Tentu saja bisa dengan harapan mengurangi praktik politik uang tersebut, seperti kita berharap kentut tidak menganggu pertemuan penting. Namun kenyataannya, sangat jauh berbeda.
Kentut dan politik uang memiliki kesamaan mendalam. Keduanya sulit untuk dikendalikan, bahkan lebih sulit untuk dihindari. Kita bisa berusaha menahan kentut, tetapi akhirnya ia akan keluar juga. Sama halnya politik uang, kita bisa berharap bahwa sistem akan bersih dari praktik ini tetapi faktanya jauh lebih kompleks.
Pada akhirnya, kita dihadapkan pada dua pilihan yakni menerima bahwa politik uang adalah bagian dari permainan atau berusaha mengubahnya meskipun itu lebih mirip dengan berusaha menghindari kentut yang terus datang dengan sendirinya.
Untuk itu sebagai penutup, mari kita renungkan bersama bahwa di H-1 Pilkada serentak 2024, ketika kentut politik mulai berbau maka kita seharusnya bertanya pada diri sendiri. Apakah kita akan terus menjadi bagian dari permainan ini atau apakah kita akan berdiri tegak dan menuntut perubahan yang sesungguhnya?
Kendati demikian, perubahan itu akan lebih sulit tercapai daripada menahan kentut di ruang rapat yang penuh tekanan. Sebab, seperti yang kita tahu, politik uang akan terus ada, sama seperti kentut yang tak pernah bisa dihindari (hanya bisa ditahan untuk sementara waktu.

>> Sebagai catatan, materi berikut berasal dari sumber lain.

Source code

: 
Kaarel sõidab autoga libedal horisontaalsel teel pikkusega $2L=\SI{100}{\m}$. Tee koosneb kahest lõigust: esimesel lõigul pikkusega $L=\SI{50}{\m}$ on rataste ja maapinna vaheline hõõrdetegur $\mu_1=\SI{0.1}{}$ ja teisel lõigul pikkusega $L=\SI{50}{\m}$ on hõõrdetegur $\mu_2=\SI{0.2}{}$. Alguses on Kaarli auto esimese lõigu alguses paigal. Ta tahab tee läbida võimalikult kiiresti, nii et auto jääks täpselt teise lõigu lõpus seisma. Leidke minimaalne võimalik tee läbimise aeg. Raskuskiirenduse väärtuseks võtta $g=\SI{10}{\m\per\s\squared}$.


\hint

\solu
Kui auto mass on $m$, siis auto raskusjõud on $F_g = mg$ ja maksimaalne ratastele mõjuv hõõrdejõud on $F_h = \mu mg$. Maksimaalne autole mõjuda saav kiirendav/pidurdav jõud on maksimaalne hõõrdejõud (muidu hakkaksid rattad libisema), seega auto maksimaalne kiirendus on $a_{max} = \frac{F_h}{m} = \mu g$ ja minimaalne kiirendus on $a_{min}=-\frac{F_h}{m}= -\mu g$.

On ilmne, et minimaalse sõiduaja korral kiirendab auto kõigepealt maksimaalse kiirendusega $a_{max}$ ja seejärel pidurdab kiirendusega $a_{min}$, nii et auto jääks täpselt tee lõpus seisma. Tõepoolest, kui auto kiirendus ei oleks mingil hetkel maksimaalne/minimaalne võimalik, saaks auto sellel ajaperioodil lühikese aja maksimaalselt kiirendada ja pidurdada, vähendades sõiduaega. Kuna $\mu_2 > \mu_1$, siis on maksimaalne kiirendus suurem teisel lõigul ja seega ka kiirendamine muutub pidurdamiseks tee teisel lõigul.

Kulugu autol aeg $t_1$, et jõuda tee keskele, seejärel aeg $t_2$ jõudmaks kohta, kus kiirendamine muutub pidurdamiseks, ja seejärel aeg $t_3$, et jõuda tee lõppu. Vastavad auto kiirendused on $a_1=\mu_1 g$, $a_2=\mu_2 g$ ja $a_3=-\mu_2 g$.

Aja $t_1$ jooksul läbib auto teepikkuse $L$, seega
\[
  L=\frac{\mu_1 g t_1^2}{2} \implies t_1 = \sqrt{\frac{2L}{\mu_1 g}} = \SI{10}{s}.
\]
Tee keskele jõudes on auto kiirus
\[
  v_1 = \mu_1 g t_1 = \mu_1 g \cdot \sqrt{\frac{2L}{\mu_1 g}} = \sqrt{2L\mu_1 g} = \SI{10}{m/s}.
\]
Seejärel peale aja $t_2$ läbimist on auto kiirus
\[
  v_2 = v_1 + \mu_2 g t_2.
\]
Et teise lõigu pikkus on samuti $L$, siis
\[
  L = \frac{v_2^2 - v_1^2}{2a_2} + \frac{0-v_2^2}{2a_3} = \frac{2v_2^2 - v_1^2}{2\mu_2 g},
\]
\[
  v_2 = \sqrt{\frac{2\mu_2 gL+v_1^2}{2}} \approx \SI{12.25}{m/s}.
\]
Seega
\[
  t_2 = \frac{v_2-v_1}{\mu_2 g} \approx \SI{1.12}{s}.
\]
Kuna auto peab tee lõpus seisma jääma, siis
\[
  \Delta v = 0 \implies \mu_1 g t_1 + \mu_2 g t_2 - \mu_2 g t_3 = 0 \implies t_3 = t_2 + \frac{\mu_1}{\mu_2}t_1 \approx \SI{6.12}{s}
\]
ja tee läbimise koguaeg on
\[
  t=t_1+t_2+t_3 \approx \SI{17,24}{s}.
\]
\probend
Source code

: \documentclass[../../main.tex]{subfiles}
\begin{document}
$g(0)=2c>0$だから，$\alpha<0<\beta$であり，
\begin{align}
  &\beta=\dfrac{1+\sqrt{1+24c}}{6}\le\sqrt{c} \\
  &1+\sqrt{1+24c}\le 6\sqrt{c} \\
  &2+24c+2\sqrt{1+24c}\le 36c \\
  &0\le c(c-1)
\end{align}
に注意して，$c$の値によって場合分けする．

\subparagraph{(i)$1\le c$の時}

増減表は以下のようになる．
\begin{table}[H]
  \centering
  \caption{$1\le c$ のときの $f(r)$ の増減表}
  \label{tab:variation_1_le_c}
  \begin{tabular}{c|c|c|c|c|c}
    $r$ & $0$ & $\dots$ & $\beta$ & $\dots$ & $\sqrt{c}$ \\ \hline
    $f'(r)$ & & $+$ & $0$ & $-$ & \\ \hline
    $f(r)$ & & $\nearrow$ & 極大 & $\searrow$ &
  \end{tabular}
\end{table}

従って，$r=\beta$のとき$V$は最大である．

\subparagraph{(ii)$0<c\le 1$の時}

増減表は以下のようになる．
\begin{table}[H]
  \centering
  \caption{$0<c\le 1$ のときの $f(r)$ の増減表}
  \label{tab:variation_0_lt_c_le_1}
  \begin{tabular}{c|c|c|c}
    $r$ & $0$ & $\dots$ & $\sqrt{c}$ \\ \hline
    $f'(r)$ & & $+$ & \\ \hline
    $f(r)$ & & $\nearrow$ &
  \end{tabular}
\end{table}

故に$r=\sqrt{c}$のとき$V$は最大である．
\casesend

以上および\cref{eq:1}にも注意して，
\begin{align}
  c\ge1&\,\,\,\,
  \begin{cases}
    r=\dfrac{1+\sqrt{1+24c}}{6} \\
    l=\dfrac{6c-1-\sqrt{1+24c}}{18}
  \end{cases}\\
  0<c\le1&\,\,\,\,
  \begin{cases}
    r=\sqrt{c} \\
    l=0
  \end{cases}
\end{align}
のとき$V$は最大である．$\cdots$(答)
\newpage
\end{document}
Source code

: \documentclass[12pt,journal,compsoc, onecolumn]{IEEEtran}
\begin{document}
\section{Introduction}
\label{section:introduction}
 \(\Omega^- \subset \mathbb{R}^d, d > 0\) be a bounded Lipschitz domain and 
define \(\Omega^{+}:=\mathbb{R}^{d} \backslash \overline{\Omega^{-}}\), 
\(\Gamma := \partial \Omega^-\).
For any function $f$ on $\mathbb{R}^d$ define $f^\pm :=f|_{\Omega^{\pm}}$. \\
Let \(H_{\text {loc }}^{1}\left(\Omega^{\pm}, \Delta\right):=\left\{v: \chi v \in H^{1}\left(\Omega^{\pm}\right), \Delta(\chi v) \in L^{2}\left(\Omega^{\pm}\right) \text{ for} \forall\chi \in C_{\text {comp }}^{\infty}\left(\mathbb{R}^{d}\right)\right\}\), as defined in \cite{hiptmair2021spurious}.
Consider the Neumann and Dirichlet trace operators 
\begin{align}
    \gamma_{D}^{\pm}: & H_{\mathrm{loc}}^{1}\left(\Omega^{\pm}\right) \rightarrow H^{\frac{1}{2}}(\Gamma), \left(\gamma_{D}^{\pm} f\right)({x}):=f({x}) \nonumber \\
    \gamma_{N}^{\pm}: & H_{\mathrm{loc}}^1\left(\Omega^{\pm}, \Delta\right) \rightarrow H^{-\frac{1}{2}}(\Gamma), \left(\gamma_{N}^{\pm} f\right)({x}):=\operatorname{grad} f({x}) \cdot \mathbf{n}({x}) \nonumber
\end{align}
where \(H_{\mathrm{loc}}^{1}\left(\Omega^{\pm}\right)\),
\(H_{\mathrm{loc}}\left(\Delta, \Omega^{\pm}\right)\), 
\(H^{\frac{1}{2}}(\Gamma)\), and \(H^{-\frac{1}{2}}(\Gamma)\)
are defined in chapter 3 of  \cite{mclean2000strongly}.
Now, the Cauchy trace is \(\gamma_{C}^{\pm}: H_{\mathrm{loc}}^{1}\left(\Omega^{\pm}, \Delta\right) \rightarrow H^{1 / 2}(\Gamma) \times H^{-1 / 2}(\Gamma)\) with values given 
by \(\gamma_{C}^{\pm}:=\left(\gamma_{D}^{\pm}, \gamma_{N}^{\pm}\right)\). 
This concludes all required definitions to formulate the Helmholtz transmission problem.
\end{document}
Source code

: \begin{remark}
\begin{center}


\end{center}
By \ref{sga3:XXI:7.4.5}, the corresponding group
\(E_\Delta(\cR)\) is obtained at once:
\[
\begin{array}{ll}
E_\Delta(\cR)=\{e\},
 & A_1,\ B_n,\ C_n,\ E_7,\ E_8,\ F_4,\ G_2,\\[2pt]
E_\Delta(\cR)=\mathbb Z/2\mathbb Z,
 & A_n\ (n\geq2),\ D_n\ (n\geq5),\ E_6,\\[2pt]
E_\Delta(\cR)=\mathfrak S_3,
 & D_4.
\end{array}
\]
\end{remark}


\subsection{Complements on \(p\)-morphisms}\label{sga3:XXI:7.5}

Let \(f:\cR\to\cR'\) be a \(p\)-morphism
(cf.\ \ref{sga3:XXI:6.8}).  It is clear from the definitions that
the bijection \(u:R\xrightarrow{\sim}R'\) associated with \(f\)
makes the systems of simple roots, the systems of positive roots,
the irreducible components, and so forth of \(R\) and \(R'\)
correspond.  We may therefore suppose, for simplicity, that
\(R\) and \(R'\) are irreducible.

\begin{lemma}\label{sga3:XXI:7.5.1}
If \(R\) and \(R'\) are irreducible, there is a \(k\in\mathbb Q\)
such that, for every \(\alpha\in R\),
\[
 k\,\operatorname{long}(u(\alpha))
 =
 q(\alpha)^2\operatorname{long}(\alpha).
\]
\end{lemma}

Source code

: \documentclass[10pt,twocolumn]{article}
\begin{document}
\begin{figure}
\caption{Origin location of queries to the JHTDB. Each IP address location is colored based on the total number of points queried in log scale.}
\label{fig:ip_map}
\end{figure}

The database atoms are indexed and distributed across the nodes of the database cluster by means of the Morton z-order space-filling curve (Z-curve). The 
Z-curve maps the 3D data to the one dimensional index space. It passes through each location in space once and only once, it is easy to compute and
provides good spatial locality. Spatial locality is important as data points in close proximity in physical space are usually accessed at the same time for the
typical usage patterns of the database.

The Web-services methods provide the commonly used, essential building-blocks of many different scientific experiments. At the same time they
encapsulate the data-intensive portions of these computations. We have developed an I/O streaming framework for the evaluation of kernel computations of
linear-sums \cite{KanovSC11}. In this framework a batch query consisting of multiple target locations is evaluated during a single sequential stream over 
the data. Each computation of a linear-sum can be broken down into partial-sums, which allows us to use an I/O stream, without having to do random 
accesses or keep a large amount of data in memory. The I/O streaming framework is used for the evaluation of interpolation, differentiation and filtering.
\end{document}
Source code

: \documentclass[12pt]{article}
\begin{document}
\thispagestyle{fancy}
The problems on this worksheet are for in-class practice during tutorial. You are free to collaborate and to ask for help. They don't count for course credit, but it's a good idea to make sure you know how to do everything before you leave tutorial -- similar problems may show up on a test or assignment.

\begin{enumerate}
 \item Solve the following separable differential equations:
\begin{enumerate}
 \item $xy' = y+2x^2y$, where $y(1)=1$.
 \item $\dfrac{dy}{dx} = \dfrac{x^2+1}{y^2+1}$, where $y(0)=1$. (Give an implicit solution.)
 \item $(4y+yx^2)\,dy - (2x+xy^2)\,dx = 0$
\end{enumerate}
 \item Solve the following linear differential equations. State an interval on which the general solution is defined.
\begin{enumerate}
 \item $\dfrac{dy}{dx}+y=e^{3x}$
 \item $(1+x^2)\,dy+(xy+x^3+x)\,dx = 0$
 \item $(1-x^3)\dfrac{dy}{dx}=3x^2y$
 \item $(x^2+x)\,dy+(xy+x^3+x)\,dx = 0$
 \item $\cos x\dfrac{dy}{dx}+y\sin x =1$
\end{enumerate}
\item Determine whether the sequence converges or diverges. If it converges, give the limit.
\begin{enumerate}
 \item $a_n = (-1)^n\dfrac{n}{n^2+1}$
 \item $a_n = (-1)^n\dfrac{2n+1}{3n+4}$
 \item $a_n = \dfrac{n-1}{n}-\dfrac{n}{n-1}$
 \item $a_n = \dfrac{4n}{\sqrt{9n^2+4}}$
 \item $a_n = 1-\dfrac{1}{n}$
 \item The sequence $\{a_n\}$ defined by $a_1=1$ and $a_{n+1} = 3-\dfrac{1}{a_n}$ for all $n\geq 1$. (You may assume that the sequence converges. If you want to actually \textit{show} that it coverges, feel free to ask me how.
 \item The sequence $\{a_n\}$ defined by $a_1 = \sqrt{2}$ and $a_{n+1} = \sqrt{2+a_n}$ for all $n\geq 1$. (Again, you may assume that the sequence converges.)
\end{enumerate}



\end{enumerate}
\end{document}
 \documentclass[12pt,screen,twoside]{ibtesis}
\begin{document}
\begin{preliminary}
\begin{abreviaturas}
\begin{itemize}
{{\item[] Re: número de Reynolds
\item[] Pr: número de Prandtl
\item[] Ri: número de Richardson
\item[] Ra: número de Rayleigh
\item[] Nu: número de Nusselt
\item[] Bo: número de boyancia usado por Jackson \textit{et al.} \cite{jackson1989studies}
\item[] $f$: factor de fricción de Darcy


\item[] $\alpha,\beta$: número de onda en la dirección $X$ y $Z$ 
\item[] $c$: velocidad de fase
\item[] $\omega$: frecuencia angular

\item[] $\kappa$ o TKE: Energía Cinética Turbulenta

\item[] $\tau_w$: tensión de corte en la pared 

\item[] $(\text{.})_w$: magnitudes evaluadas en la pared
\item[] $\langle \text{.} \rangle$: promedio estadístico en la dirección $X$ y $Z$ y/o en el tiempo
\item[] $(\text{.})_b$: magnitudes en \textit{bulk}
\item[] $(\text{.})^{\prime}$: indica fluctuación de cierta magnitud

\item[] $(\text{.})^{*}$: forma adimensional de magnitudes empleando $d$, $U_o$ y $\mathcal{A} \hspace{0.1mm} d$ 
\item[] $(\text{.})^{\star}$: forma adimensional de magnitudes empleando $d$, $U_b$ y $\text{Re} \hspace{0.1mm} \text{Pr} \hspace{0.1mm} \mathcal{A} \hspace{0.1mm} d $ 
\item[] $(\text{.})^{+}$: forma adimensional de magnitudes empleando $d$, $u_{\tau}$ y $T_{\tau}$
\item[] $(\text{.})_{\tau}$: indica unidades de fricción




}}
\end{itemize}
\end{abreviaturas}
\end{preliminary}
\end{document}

Patut disadari bagi kita semua bahwa suara kita sangat menentukan arah kebijakan daerah dalam suksesi Pilkada serentak 2024 besok. Suara kita tidaklah murah, namun suara kita adalah makna dari vox populi vox dei!
Referensi
Kementerian Dalam Negeri Republik Indonesia. (2022). Laporan Evaluasi Politik Uang dalam Pemilihan Kepala Daerah. Jakarta: Kementerian Daam Negeri.
Siregar, M. A., & Nasution, M. (2018). Politik Uang dalam Pemilu dan Pilkada: Analisis Empiris di Indonesia. Jurnal Politik, 13(2), 109-123.